Stored data:
————

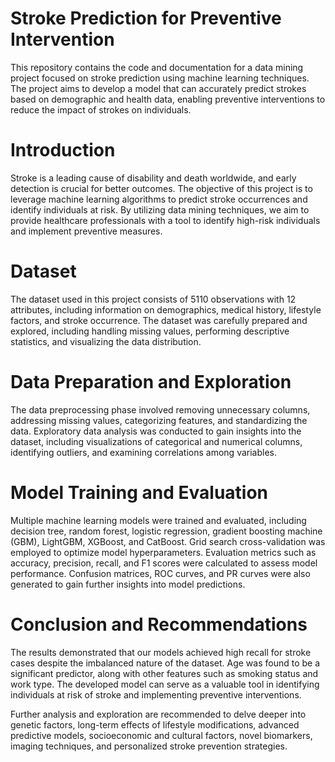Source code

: # Stroke Prediction for Preventive Intervention
This repository contains the code and documentation for a data mining project focused on stroke prediction using machine learning techniques. The project aims to develop a model that can accurately predict strokes based on demographic and health data, enabling preventive interventions to reduce the impact of strokes on individuals.

# Introduction
Stroke is a leading cause of disability and death worldwide, and early detection is crucial for better outcomes. The objective of this project is to leverage machine learning algorithms to predict stroke occurrences and identify individuals at risk. By utilizing data mining techniques, we aim to provide healthcare professionals with a tool to identify high-risk individuals and implement preventive measures.

# Dataset
The dataset used in this project consists of 5110 observations with 12 attributes, including information on demographics, medical history, lifestyle factors, and stroke occurrence. The dataset was carefully prepared and explored, including handling missing values, performing descriptive statistics, and visualizing the data distribution.

# Data Preparation and Exploration
The data preprocessing phase involved removing unnecessary columns, addressing missing values, categorizing features, and standardizing the data. Exploratory data analysis was conducted to gain insights into the dataset, including visualizations of categorical and numerical columns, identifying outliers, and examining correlations among variables.

# Model Training and Evaluation
Multiple machine learning models were trained and evaluated, including decision tree, random forest, logistic regression, gradient boosting machine (GBM), LightGBM, XGBoost, and CatBoost. Grid search cross-validation was employed to optimize model hyperparameters. Evaluation metrics such as accuracy, precision, recall, and F1 scores were calculated to assess model performance. Confusion matrices, ROC curves, and PR curves were also generated to gain further insights into model predictions.

# Conclusion and Recommendations
The results demonstrated that our models achieved high recall for stroke cases despite the imbalanced nature of the dataset. Age was found to be a significant predictor, along with other features such as smoking status and work type. The developed model can serve as a valuable tool in identifying individuals at risk of stroke and implementing preventive interventions.

Further analysis and exploration are recommended to delve deeper into genetic factors, long-term effects of lifestyle modifications, advanced predictive models, socioeconomic and cultural factors, novel biomarkers, imaging techniques, and personalized stroke prevention strategies.


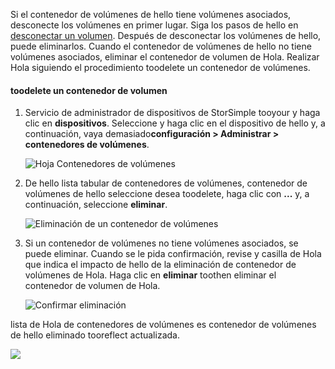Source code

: <!--author=alkohli last changed: 01/13/17-->

Si el contenedor de volúmenes de hello tiene volúmenes asociados, desconecte los volúmenes en primer lugar. Siga los pasos de hello en [desconectar un volumen](../articles/storsimple/storsimple-manage-volumes.md#take-a-volume-offline). Después de desconectar los volúmenes de hello, puede eliminarlos. Cuando el contenedor de volúmenes de hello no tiene volúmenes asociados, eliminar el contenedor de volumen de Hola. Realizar Hola siguiendo el procedimiento toodelete un contenedor de volúmenes.

#### <a name="toodelete-a-volume-container"></a>toodelete un contenedor de volumen
1. Servicio de administrador de dispositivos de StorSimple tooyour y haga clic en **dispositivos**. Seleccione y haga clic en el dispositivo de hello y, a continuación, vaya demasiado**configuración > Administrar > contenedores de volúmenes**.

    ![Hoja Contenedores de volúmenes](./media/storsimple-8000-create-volume-container/createvolumecontainer2.png)

2. De hello lista tabular de contenedores de volúmenes, contenedor de volúmenes de hello seleccione desea toodelete, haga clic con **...**  y, a continuación, seleccione **eliminar**.

    ![Eliminación de un contenedor de volúmenes](./media/storsimple-8000-delete-volume-container/deletevolumecontainer1.png)

3. Si un contenedor de volúmenes no tiene volúmenes asociados, se puede eliminar. Cuando se le pida confirmación, revise y casilla de Hola que indica el impacto de hello de la eliminación de contenedor de volúmenes de Hola. Haga clic en **eliminar** toothen eliminar el contenedor de volumen de Hola.

    ![Confirmar eliminación](./media/storsimple-8000-delete-volume-container/deletevolumecontainer2.png)

lista de Hola de contenedores de volúmenes es contenedor de volúmenes de hello eliminado tooreflect actualizada.

![](./media/storsimple-8000-delete-volume-container/deletevolumecontainer5.png)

————

The answer should consist of every line above, exact and free of images.

Source code

: # Stroke Prediction for Preventive Intervention
This repository contains the code and documentation for a data mining project focused on stroke prediction using machine learning techniques. The project aims to develop a model that can accurately predict strokes based on demographic and health data, enabling preventive interventions to reduce the impact of strokes on individuals.

# Introduction
Stroke is a leading cause of disability and death worldwide, and early detection is crucial for better outcomes. The objective of this project is to leverage machine learning algorithms to predict stroke occurrences and identify individuals at risk. By utilizing data mining techniques, we aim to provide healthcare professionals with a tool to identify high-risk individuals and implement preventive measures.

# Dataset
The dataset used in this project consists of 5110 observations with 12 attributes, including information on demographics, medical history, lifestyle factors, and stroke occurrence. The dataset was carefully prepared and explored, including handling missing values, performing descriptive statistics, and visualizing the data distribution.

# Data Preparation and Exploration
The data preprocessing phase involved removing unnecessary columns, addressing missing values, categorizing features, and standardizing the data. Exploratory data analysis was conducted to gain insights into the dataset, including visualizations of categorical and numerical columns, identifying outliers, and examining correlations among variables.

# Model Training and Evaluation
Multiple machine learning models were trained and evaluated, including decision tree, random forest, logistic regression, gradient boosting machine (GBM), LightGBM, XGBoost, and CatBoost. Grid search cross-validation was employed to optimize model hyperparameters. Evaluation metrics such as accuracy, precision, recall, and F1 scores were calculated to assess model performance. Confusion matrices, ROC curves, and PR curves were also generated to gain further insights into model predictions.

# Conclusion and Recommendations
The results demonstrated that our models achieved high recall for stroke cases despite the imbalanced nature of the dataset. Age was found to be a significant predictor, along with other features such as smoking status and work type. The developed model can serve as a valuable tool in identifying individuals at risk of stroke and implementing preventive interventions.

Further analysis and exploration are recommended to delve deeper into genetic factors, long-term effects of lifestyle modifications, advanced predictive models, socioeconomic and cultural factors, novel biomarkers, imaging techniques, and personalized stroke prevention strategies.


Source code

: <!--author=alkohli last changed: 01/13/17-->

Si el contenedor de volúmenes de hello tiene volúmenes asociados, desconecte los volúmenes en primer lugar. Siga los pasos de hello en [desconectar un volumen](../articles/storsimple/storsimple-manage-volumes.md#take-a-volume-offline). Después de desconectar los volúmenes de hello, puede eliminarlos. Cuando el contenedor de volúmenes de hello no tiene volúmenes asociados, eliminar el contenedor de volumen de Hola. Realizar Hola siguiendo el procedimiento toodelete un contenedor de volúmenes.

#### <a name="toodelete-a-volume-container"></a>toodelete un contenedor de volumen
1. Servicio de administrador de dispositivos de StorSimple tooyour y haga clic en **dispositivos**. Seleccione y haga clic en el dispositivo de hello y, a continuación, vaya demasiado**configuración > Administrar > contenedores de volúmenes**.

    ![Hoja Contenedores de volúmenes](./media/storsimple-8000-create-volume-container/createvolumecontainer2.png)

2. De hello lista tabular de contenedores de volúmenes, contenedor de volúmenes de hello seleccione desea toodelete, haga clic con **...**  y, a continuación, seleccione **eliminar**.

    ![Eliminación de un contenedor de volúmenes](./media/storsimple-8000-delete-volume-container/deletevolumecontainer1.png)

3. Si un contenedor de volúmenes no tiene volúmenes asociados, se puede eliminar. Cuando se le pida confirmación, revise y casilla de Hola que indica el impacto de hello de la eliminación de contenedor de volúmenes de Hola. Haga clic en **eliminar** toothen eliminar el contenedor de volumen de Hola.

    ![Confirmar eliminación](./media/storsimple-8000-delete-volume-container/deletevolumecontainer2.png)

lista de Hola de contenedores de volúmenes es contenedor de volúmenes de hello eliminado tooreflect actualizada.

![](./media/storsimple-8000-delete-volume-container/deletevolumecontainer5.png)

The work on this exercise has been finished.